TASK INSTRUCTIONS ->
Output only the lines below from the one containing "For a list of" to the one containing "source of the event.", exactly as written, both ends kept.

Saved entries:
--------------------

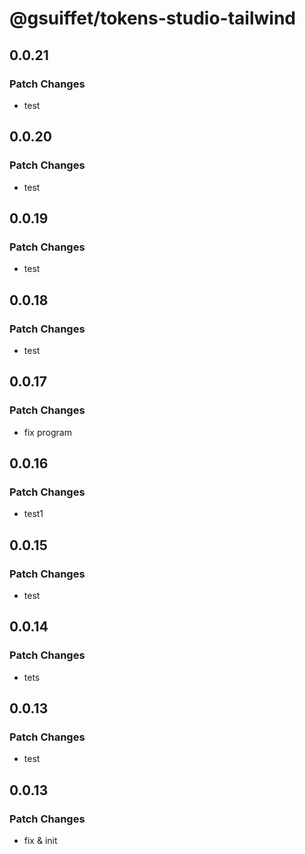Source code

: # @gsuiffet/tokens-studio-tailwind

## 0.0.21

### Patch Changes

- test

## 0.0.20

### Patch Changes

- test

## 0.0.19

### Patch Changes

- test

## 0.0.18

### Patch Changes

- test

## 0.0.17

### Patch Changes

- fix program

## 0.0.16

### Patch Changes

- test1

## 0.0.15

### Patch Changes

- test

## 0.0.14

### Patch Changes

- tets

## 0.0.13

### Patch Changes

- test

## 0.0.13

### Patch Changes

- fix & init
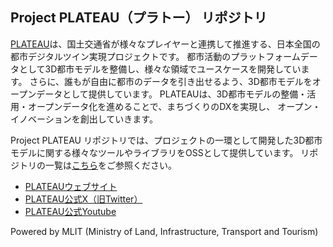 ## Project PLATEAU（プラトー） リポジトリ

[PLATEAU](https://www.mlit.go.jp/plateau/)は、国土交通省が様々なプレイヤーと連携して推進する、日本全国の都市デジタルツイン実現プロジェクトです。
都市活動のプラットフォームデータとして3D都市モデルを整備し、様々な領域でユースケースを開発しています。
さらに、誰もが自由に都市のデータを引き出せるよう、3D都市モデルをオープンデータとして提供しています。
PLATEAUは、3D都市モデルの整備・活用・オープンデータ化を進めることで、まちづくりのDXを実現し、
オープン・イノベーションを創出していきます。

Project PLATEAU リポジトリでは、プロジェクトの一環として開発した3D都市モデルに関する様々なツールやライブラリをOSSとして提供しています。
リポジトリの一覧は[こちら]()をご参照ください。

- [PLATEAUウェブサイト](https://www.mlit.go.jp/plateau/)
- [PLATEAU公式X（旧Twitter）](https://twitter.com/ProjectPlateau)
- [PLATEAU公式Youtube](https://www.youtube.com/@projectplateau6822)

Powered by MLIT (Ministry of Land, Infrastructure, Transport and Tourism)


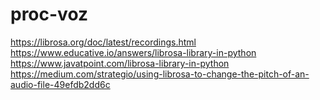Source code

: # proc-voz

https://librosa.org/doc/latest/recordings.html <br>
https://www.educative.io/answers/librosa-library-in-python <br>
https://www.javatpoint.com/librosa-library-in-python <br>
https://medium.com/strategio/using-librosa-to-change-the-pitch-of-an-audio-file-49efdb2dd6c
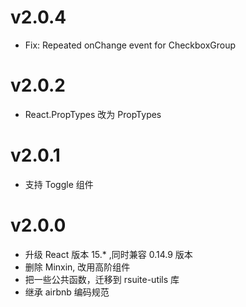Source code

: # v2.0.4
- Fix: Repeated onChange event for CheckboxGroup

# v2.0.2
- React.PropTypes 改为 PropTypes

# v2.0.1
- 支持 Toggle 组件

# v2.0.0
- 升级 React 版本 15.* ,同时兼容 0.14.9 版本
- 删除 Minxin, 改用高阶组件
- 把一些公共函数，迁移到 rsuite-utils 库
- 继承 airbnb 编码规范
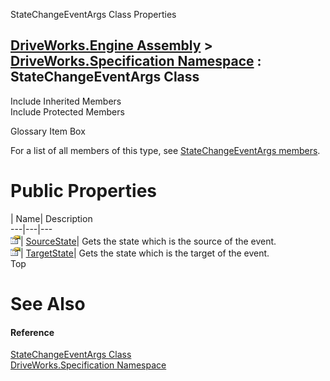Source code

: StateChangeEventArgs Class Properties   
  
[DriveWorks.Engine Assembly](topic2156.md) > [DriveWorks.Specification Namespace](topic10764.md) : StateChangeEventArgs Class  
---  
  
Include Inherited Members    
Include Protected Members    


Glossary Item Box

For a list of all members of this type, see [StateChangeEventArgs members](topic11579.md).

# Public Properties

| Name| Description  
---|---|---  
![Public Property](dotnetimages/publicProperty.gif)| [SourceState](topic11588.md)| Gets the state which is the source of the event.   
![Public Property](dotnetimages/publicProperty.gif)| [TargetState](topic11589.md)| Gets the state which is the target of the event.   
Top

# See Also

#### Reference

[StateChangeEventArgs Class](topic11578.md)   
[DriveWorks.Specification Namespace](topic10764.md)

--------------------

RESPONSE BOX ->
For a list of all members of this type, see [StateChangeEventArgs members](topic11579.md).

# Public Properties

| Name| Description  
---|---|---  
![Public Property](dotnetimages/publicProperty.gif)| [SourceState](topic11588.md)| Gets the state which is the source of the event.   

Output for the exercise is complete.